■ **WHAT IS NEEDED**: Copy each line of the entries that includes the word "used".

■ **TASK DATA**:
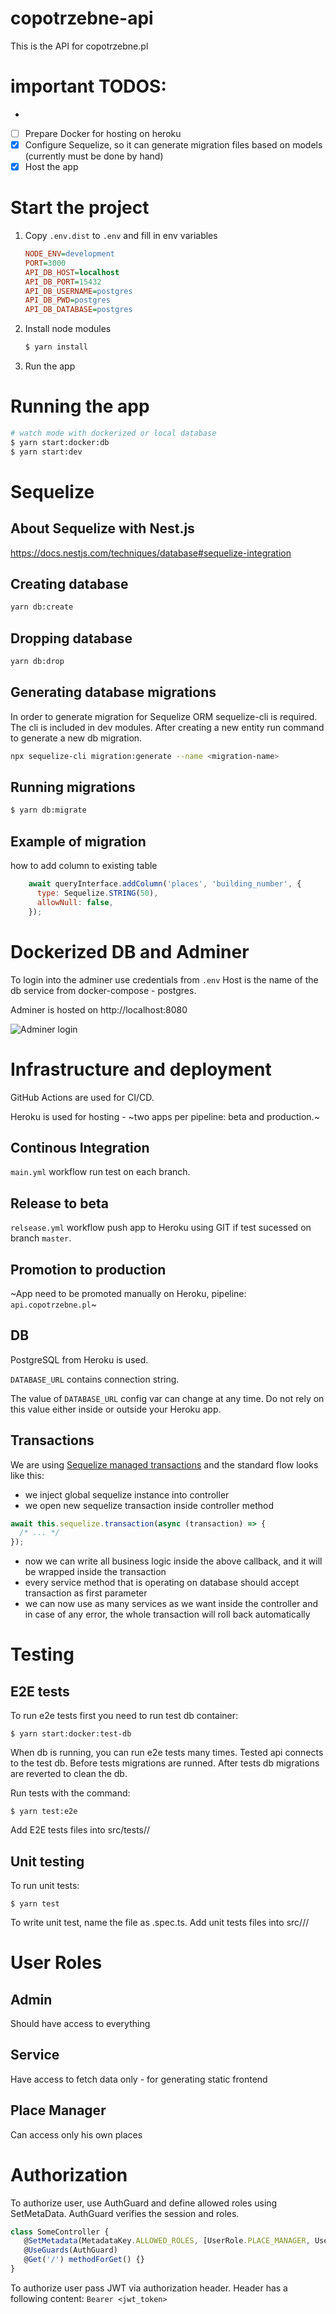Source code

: # copotrzebne-api

This is the API for copotrzebne.pl

# important TODOS:
- 
- [ ] Prepare Docker for hosting on heroku 
- [x] Configure Sequelize, so it can generate migration files based on models (currently must be done by hand)
- [x] Host the app

# Start the project

1. Copy `.env.dist` to `.env` and fill in env variables

    ```ini
    NODE_ENV=development
    PORT=3000
    API_DB_HOST=localhost
    API_DB_PORT=15432
    API_DB_USERNAME=postgres
    API_DB_PWD=postgres
    API_DB_DATABASE=postgres
    ```

2. Install node modules

    ```bash
    $ yarn install
    ```

3. Run the app

# Running the app

```bash
# watch mode with dockerized or local database
$ yarn start:docker:db
$ yarn start:dev
```

# Sequelize

## About Sequelize with Nest.js

https://docs.nestjs.com/techniques/database#sequelize-integration

## Creating database
```bash
yarn db:create
```

## Dropping database
```bash
yarn db:drop
```

## Generating database migrations

In order to generate migration for Sequelize ORM sequelize-cli is required.
The cli is included in dev modules.
After creating a new entity run command to generate a new db migration.

```bash
npx sequelize-cli migration:generate --name <migration-name>
```

## Running migrations

```bash
$ yarn db:migrate
```

## Example of migration

how to add column to existing table
```javascript
    await queryInterface.addColumn('places', 'building_number', {
      type: Sequelize.STRING(50),
      allowNull: false,
    });
```

# Dockerized DB and Adminer

To login into the adminer use credentials from `.env`
Host is the name of the db service from docker-compose - postgres.

Adminer is hosted on http://localhost:8080

![Adminer login](readme/adminer-login.png)

# Infrastructure and deployment

GitHub Actions are used for CI/CD.

Heroku is used for hosting - ~two apps per pipeline: beta and production.~

## Continous Integration

`main.yml` workflow run test on each branch.

## Release to beta

`relsease.yml` workflow push app to Heroku using GIT if test sucessed on branch `master`.

## Promotion to production

~App need to be promoted manually on Heroku, pipeline: `api.copotrzebne.pl`~

## DB

PostgreSQL from Heroku is used.

`DATABASE_URL` contains connection string.

The value of `DATABASE_URL` config var can change at any time.
Do not rely on this value either inside or outside your Heroku app.

## Transactions
We are using [Sequelize managed transactions](https://sequelize.org/master/manual/transactions.html)
and the standard flow looks like this:
- we inject global sequelize instance into controller 
- we open new sequelize transaction inside controller method

```typescript
await this.sequelize.transaction(async (transaction) => {
  /* ... */
});
```

- now we can write all business logic inside the above callback, and it will be wrapped inside the transaction
- every service method that is operating on database should accept transaction as first parameter
- we can now use as many services as we want inside the controller and in case of any error, the whole transaction will roll back automatically

# Testing

## E2E tests

To run e2e tests first you need to run test db container:

```shell
$ yarn start:docker:test-db
```

When db is running, you can run e2e tests many times. Tested api connects to the test db.
Before tests migrations are runned.
After tests db migrations are reverted to clean the db.

Run tests with the command:
```shell
$ yarn test:e2e
```

Add E2E tests files into src/tests/<module>/

## Unit testing

To run unit tests:
```shell
$ yarn test
```

To write unit test, name the file as <something-tested>.spec.ts.
Add unit tests files into src/<module>/<functionality>/


# User Roles

## Admin

Should have access to everything

## Service

Have access to fetch data only - for generating static frontend

## Place Manager

Can access only his own places

# Authorization

To authorize user, use AuthGuard and define allowed roles using SetMetaData.
AuthGuard verifies the session and roles.

```javascript
class SomeController {
   @SetMetadata(MetadataKey.ALLOWED_ROLES, [UserRole.PLACE_MANAGER, UserRole.ADMIN])
   @UseGuards(AuthGuard)
   @Get('/') methodForGet() {}
}
```

To authorize user pass JWT via authorization header.
Header has a following content: `Bearer <jwt_token>`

■ **RESULT OF THE TASK**:
GitHub Actions are used for CI/CD.
Heroku is used for hosting - ~two apps per pipeline: beta and production.~
PostgreSQL from Heroku is used.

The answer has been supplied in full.